··· Data section ···

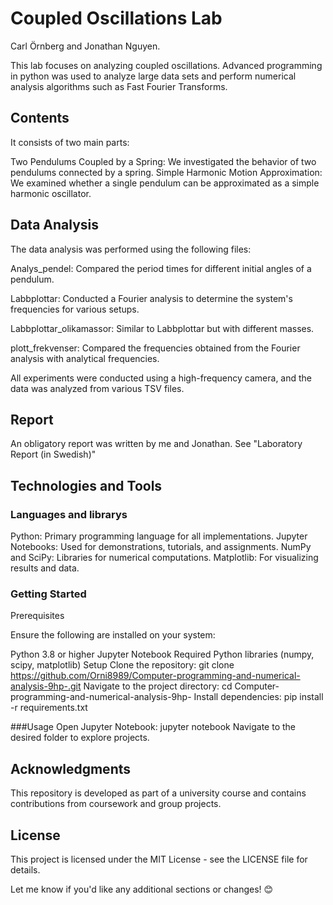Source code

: # Coupled Oscillations Lab
Carl Örnberg and Jonathan Nguyen.

This lab focuses on analyzing coupled oscillations. Advanced programming in python was used to analyze large data sets and perform numerical analysis algorithms such as Fast Fourier Transforms.

## Contents
It consists of two main parts:

Two Pendulums Coupled by a Spring: We investigated the behavior of two pendulums connected by a spring.
Simple Harmonic Motion Approximation: We examined whether a single pendulum can be approximated as a simple harmonic oscillator.

## Data Analysis
The data analysis was performed using the following files:

Analys_pendel: Compared the period times for different initial angles of a pendulum.

Labbplottar: Conducted a Fourier analysis to determine the system's frequencies for various setups.

Labbplottar_olikamassor: Similar to Labbplottar but with different masses.

plott_frekvenser: Compared the frequencies obtained from the Fourier analysis with analytical frequencies.

All experiments were conducted using a high-frequency camera, and the data was analyzed from various TSV files.

## Report
An obligatory report was written by me and Jonathan. See "Laboratory Report (in Swedish)"

## Technologies and Tools

### Languages and librarys
Python: Primary programming language for all implementations.
Jupyter Notebooks: Used for demonstrations, tutorials, and assignments.
NumPy and SciPy: Libraries for numerical computations.
Matplotlib: For visualizing results and data.

### Getting Started
Prerequisites

Ensure the following are installed on your system:

Python 3.8 or higher
Jupyter Notebook
Required Python libraries (numpy, scipy, matplotlib)
Setup
Clone the repository:
git clone https://github.com/Orni8989/Computer-programming-and-numerical-analysis-9hp-.git
Navigate to the project directory:
cd Computer-programming-and-numerical-analysis-9hp-
Install dependencies:
pip install -r requirements.txt

###Usage
Open Jupyter Notebook:
jupyter notebook
Navigate to the desired folder to explore projects.


## Acknowledgments
This repository is developed as part of a university course and contains contributions from coursework and group projects.

## License
This project is licensed under the MIT License - see the LICENSE file for details.

Let me know if you'd like any additional sections or changes! 😊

···

Problem requirements
Begin at the first line of the entries and stop after the line holding "plott_frekvenser: Compared the"; repeat those lines exactly, but not the pictures.

Expected answer
Source code

: # Coupled Oscillations Lab
Carl Örnberg and Jonathan Nguyen.

This lab focuses on analyzing coupled oscillations. Advanced programming in python was used to analyze large data sets and perform numerical analysis algorithms such as Fast Fourier Transforms.

## Contents
It consists of two main parts:

Two Pendulums Coupled by a Spring: We investigated the behavior of two pendulums connected by a spring.
Simple Harmonic Motion Approximation: We examined whether a single pendulum can be approximated as a simple harmonic oscillator.

## Data Analysis
The data analysis was performed using the following files:

Analys_pendel: Compared the period times for different initial angles of a pendulum.

Labbplottar: Conducted a Fourier analysis to determine the system's frequencies for various setups.

Labbplottar_olikamassor: Similar to Labbplottar but with different masses.

plott_frekvenser: Compared the frequencies obtained from the Fourier analysis with analytical frequencies.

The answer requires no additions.